→ **EXERCISE INSTRUCTIONS**
Would you please retype, exactly, the lines of the listing below between the line with "Dieser Umweg über" and the line with "Neben der IP-Adresse", inclusive?

→ **INFORMATION GIVEN**
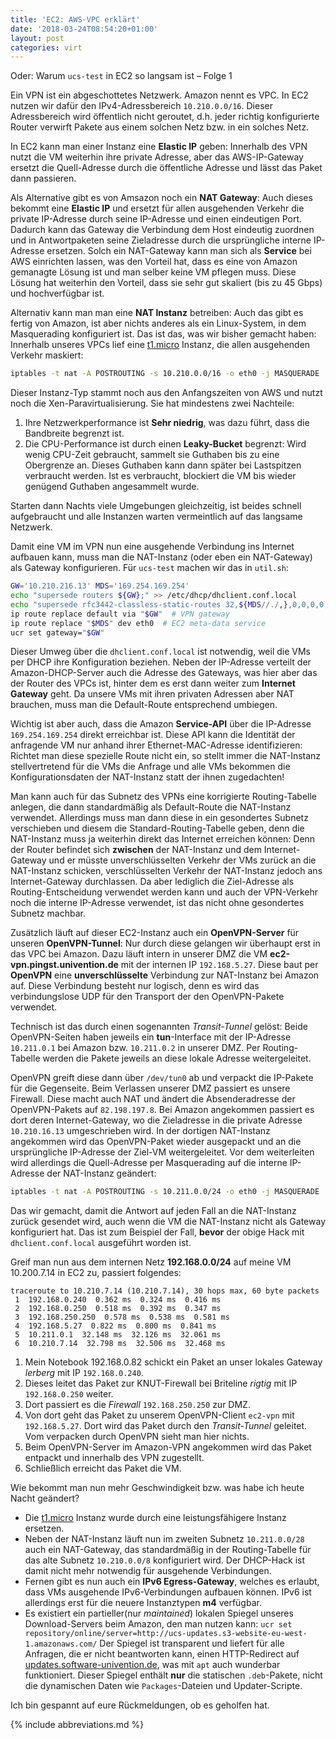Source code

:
 ```yaml
---
title: 'EC2: AWS-VPC erklärt'
date: '2018-03-24T08:54:20+01:00'
layout: post
categories: virt
---
```


Oder: Warum `ucs-test` in EC2 so langsam ist – Folge 1

Ein VPN ist ein abgeschottetes Netzwerk. Amazon nennt es VPC.
In EC2 nutzen wir dafür den IPv4-Adressbereich `10.210.0.0/16`.
Dieser Adressbereich wird öffentlich nicht geroutet, d.h. jeder richtig konfigurierte Router verwirft Pakete aus einem solchen Netz bzw. in ein solches Netz.

In EC2 kann man einer Instanz eine **Elastic IP** geben:
Innerhalb des VPN nutzt die VM weiterhin ihre private Adresse, aber das AWS-IP-Gateway ersetzt die Quell-Adresse durch die öffentliche Adresse und lässt das Paket dann passieren.

Als Alternative gibt es von Amsazon noch ein **NAT Gateway**:
Auch dieses bekommt eine **Elastic IP** und ersetzt für allen ausgehenden Verkehr die private IP-Adresse durch seine IP-Adresse und einen eindeutigen Port.
Dadurch kann das Gateway die Verbindung dem Host eindeutig zuordnen und in Antwortpaketen seine Zieladresse durch die ursprüngliche interne IP-Adresse ersetzen.
Solch ein NAT-Gateway kann man sich als **Service** bei AWS einrichten lassen, was den Vorteil hat, dass es eine von Amazon gemanagte Lösung ist und man selber keine VM pflegen muss.
Diese Lösung hat weiterhin den Vorteil, dass sie sehr gut skaliert (bis zu 45 Gbps) und hochverfügbar ist.

Alternativ kann man man eine **NAT Instanz** betreiben:
Auch das gibt es fertig von Amazon, ist aber nichts anderes als ein Linux-System, in dem Masquerading konfiguriert ist.
Das ist das, was wir bisher gemacht haben:
Innerhalb unseres VPCs lief eine [t1.micro](https://docs.aws.amazon.com/de_de/AWSEC2/latest/UserGuide/concepts_micro_instances.html) Instanz, die allen ausgehenden Verkehr maskiert:

```bash
iptables -t nat -A POSTROUTING -s 10.210.0.0/16 -o eth0 -j MASQUERADE
```

Dieser Instanz-Typ stammt noch aus den Anfangszeiten von AWS und nutzt noch die Xen-Paravirtualisierung.
Sie hat mindestens zwei Nachteile:

1. Ihre Netzwerkperformance ist **Sehr niedrig**, was dazu führt, dass die Bandbreite begrenzt ist.
2. Die CPU-Performance ist durch einen **Leaky-Bucket** begrenzt: Wird wenig CPU-Zeit gebraucht, sammelt sie Guthaben bis zu eine Obergrenze an. Dieses Guthaben kann dann später bei Lastspitzen verbraucht werden. Ist es verbraucht, blockiert die VM bis wieder genügend Guthaben angesammelt wurde.

Starten dann Nachts viele Umgebungen gleichzeitig, ist beides schnell aufgebraucht und alle Instanzen warten vermeintlich auf das langsame Netzwerk.

Damit eine VM im VPN nun eine ausgehende Verbindung ins Internet aufbauen kann, muss man die NAT-Instanz (oder eben ein NAT-Gateway) als Gateway konfigurieren.
Für `ucs-test` machen wir das in `util.sh`:

```bash
GW='10.210.216.13' MDS='169.254.169.254'
echo "supersede routers ${GW};" >> /etc/dhcp/dhclient.conf.local
echo "supersede rfc3442-classless-static-routes 32,${MDS//./,},0,0,0,0,0,${GW//./,};" >> /etc/dhcp/dhclient.conf.local
ip route replace default via "$GW"  # VPN gateway
ip route replace "$MDS" dev eth0  # EC2 meta-data service
ucr set gateway="$GW"
```

Dieser Umweg über die `dhclient.conf.local` ist notwendig, weil die VMs per DHCP ihre Konfiguration beziehen.
Neben der IP-Adresse verteilt der Amazon-DHCP-Server auch die Adresse des Gateways, was hier aber das der Router des VPCs ist, hinter dem es erst dann weiter zum **Internet Gateway** geht.
Da unsere VMs mit ihren privaten Adressen aber NAT brauchen, muss man die Default-Route entsprechend umbiegen.

Wichtig ist aber auch, dass die Amazon **Service-API** über die IP-Adresse `169.254.169.254` direkt erreichbar ist.
Diese API kann die Identität der anfragende VM nur anhand ihrer Ethernet-MAC-Adresse identifizieren:
Richtet man diese spezielle Route nicht ein, so stellt immer die NAT-Instanz stellvertretend für die VMs die Anfrage und alle VMs bekommen die Konfigurationsdaten der NAT-Instanz statt der ihnen zugedachten!

Man kann auch für das Subnetz des VPNs eine korrigierte Routing-Tabelle anlegen, die dann standardmäßig als Default-Route die NAT-Instanz verwendet.
Allerdings muss man dann diese in ein gesondertes Subnetz verschieben und diesem die Standard-Routing-Tabelle geben, denn die NAT-Instanz muss ja weiterhin direkt das Internet erreichen können:
Denn der Router befindet sich **zwischen** der NAT-Instanz und dem Internet-Gateway und er müsste unverschlüsselten Verkehr der VMs zurück an die NAT-Instanz schicken, verschlüsselten Verkehr der NAT-Instanz jedoch ans Internet-Gateway durchlassen.
Da aber lediglich die Ziel-Adresse als Routing-Entscheidung verwendet werden kann und auch der VPN-Verkehr noch die interne IP-Adresse verwendet, ist das nicht ohne gesondertes Subnetz machbar.

Zusätzlich läuft auf dieser EC2-Instanz auch ein **OpenVPN-Server** für unseren **OpenVPN-Tunnel**:
Nur durch diese gelangen wir überhaupt erst in das VPC bei Amazon.
Dazu läuft intern in unserer DMZ die VM **ec2-vpn.pingst.univention.de** mit der internen IP `192.168.5.27`.
Diese baut per **OpenVPN** eine **unverschlüsselte** Verbindung zur NAT-Instanz bei Amazon auf.
Diese Verbindung besteht nur logisch, denn es wird das verbindungslose UDP für den Transport der den OpenVPN-Pakete verwendet.

Technisch ist das durch einen sogenannten *Transit-Tunnel* gelöst:
Beide OpenVPN-Seiten haben jeweils ein **tun**-Interface mit der IP-Adresse `10.211.0.1` bei Amazon bzw. `10.211.0.2` in unserer DMZ.
Per Routing-Tabelle werden die Pakete jeweils an diese lokale Adresse weitergeleitet.

OpenVPN greift diese dann über `/dev/tun0` ab und verpackt die IP-Pakete für die Gegenseite.
Beim Verlassen unserer DMZ passiert es unsere Firewall.
Diese macht auch NAT und ändert die Absenderadresse der OpenVPN-Pakets auf `82.198.197.8`.
Bei Amazon angekommen passiert es dort deren Internet-Gateway, wo die Zieladresse in die private Adresse `10.210.16.13` umgeschrieben wird.
In der dortigen NAT-Instanz angekommen wird das OpenVPN-Paket wieder ausgepackt und an die ursprüngliche IP-Adresse der Ziel-VM weitergeleitet.
Vor dem weiterleiten wird allerdings die Quell-Adresse per Masquerading auf die interne IP-Adresse der NAT-Instanz geändert:

```bash
iptables -t nat -A POSTROUTING -s 10.211.0.0/24 -o eth0 -j MASQUERADE
```

Das wir gemacht, damit die Antwort auf jeden Fall an die NAT-Instanz zurück gesendet wird, auch wenn die VM die NAT-Instanz nicht als Gateway konfiguriert hat.
Das ist zum Beispiel der Fall, **bevor** der obige Hack mit `dhclient.conf.local` ausgeführt worden ist.

<!-- [![EC2-VPN](https://hutten.knut.univention.de/blog/wp-content/uploads/2018/03/AWS-EC2-VPN.svg)](https://hutten.knut.univention.de/blog/wp-content/uploads/2018/03/AWS-EC2-VPN.svg) -->

Greif man nun aus dem internen Netz **192.168.0.0/24** auf meine VM 10.200.7.14 in EC2 zu, passiert folgendes:

```
traceroute to 10.210.7.14 (10.210.7.14), 30 hops max, 60 byte packets
 1  192.168.0.240  0.362 ms  0.324 ms  0.416 ms
 2  192.168.0.250  0.518 ms  0.392 ms  0.347 ms
 3  192.168.250.250  0.578 ms  0.538 ms  0.581 ms
 4  192.168.5.27  0.822 ms  0.800 ms  0.841 ms
 5  10.211.0.1  32.148 ms  32.126 ms  32.061 ms
 6  10.210.7.14  32.798 ms  32.506 ms  32.468 ms
```

1. Mein Notebook 192.168.0.82 schickt ein Paket an unser lokales Gateway _lerberg_ mit IP `192.168.0.240`.
2. Dieses leitet das Paket zur KNUT-Firewall bei Briteline _rigtig_ mit IP `192.168.0.250` weiter.
3. Dort passiert es die _Firewall_ `192.168.250.250` zur DMZ.
4. Von dort geht das Paket zu unserem OpenVPN-Client `ec2-vpn` mit `192.168.5.27`. Dort wird das Paket durch den *Transit-Tunnel* geleitet. Vom verpacken durch OpenVPN sieht man hier nichts.
5. Beim OpenVPN-Server im Amazon-VPN angekommen wird das Paket entpackt und innerhalb des VPN zugestellt.
6. Schließlich erreicht das Paket die VM.

Wie bekommt man nun mehr Geschwindigkeit bzw. was habe ich heute Nacht geändert?

- Die [t1.micro](https://aws.amazon.com/de/ec2/previous-generation/) Instanz wurde durch eine leistungsfähigere Instanz ersetzen.
- Neben der NAT-Instanz läuft nun im zweiten Subnetz `10.211.0.0/28` auch ein NAT-Gateway, das standardmäßig in der Routing-Tabelle für das alte Subnetz `10.210.0.0/8` konfiguriert wird. Der DHCP-Hack ist damit nicht mehr notwendig für ausgehende Verbindungen.
- Fernen gibt es nun auch ein **IPv6 Egress-Gateway**, welches es erlaubt, dass VMs ausgehende IPv6-Verbindungen aufbauen können. IPv6 ist allerdings erst für die neuere Instanztypen **m4** verfügbar.
- Es existiert ein partieller(nur *maintained*) lokalen Spiegel unseres Download-Servers beim Amazon, den man nutzen kann: `ucr set repository/online/server=http://ucs-updates.s3-website-eu-west-1.amazonaws.com/` Der Spiegel ist transparent und liefert für alle Anfragen, die er nicht beantworten kann, einen HTTP-Redirect auf [updates.software-univention.de](http://updates.software-univention.de/), was mit `apt` auch wunderbar funktioniert. Dieser Spiegel enthält **nur** die statischen `.deb`-Pakete, nicht die dynamischen Daten wie `Packages`-Dateien und Updater-Scripte.

Ich bin gespannt auf eure Rückmeldungen, ob es geholfen hat.

{% include abbreviations.md %}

→ **ANSWER BOX**
Dieser Umweg über die `dhclient.conf.local` ist notwendig, weil die VMs per DHCP ihre Konfiguration beziehen.
Neben der IP-Adresse verteilt der Amazon-DHCP-Server auch die Adresse des Gateways, was hier aber das der Router des VPCs ist, hinter dem es erst dann weiter zum **Internet Gateway** geht.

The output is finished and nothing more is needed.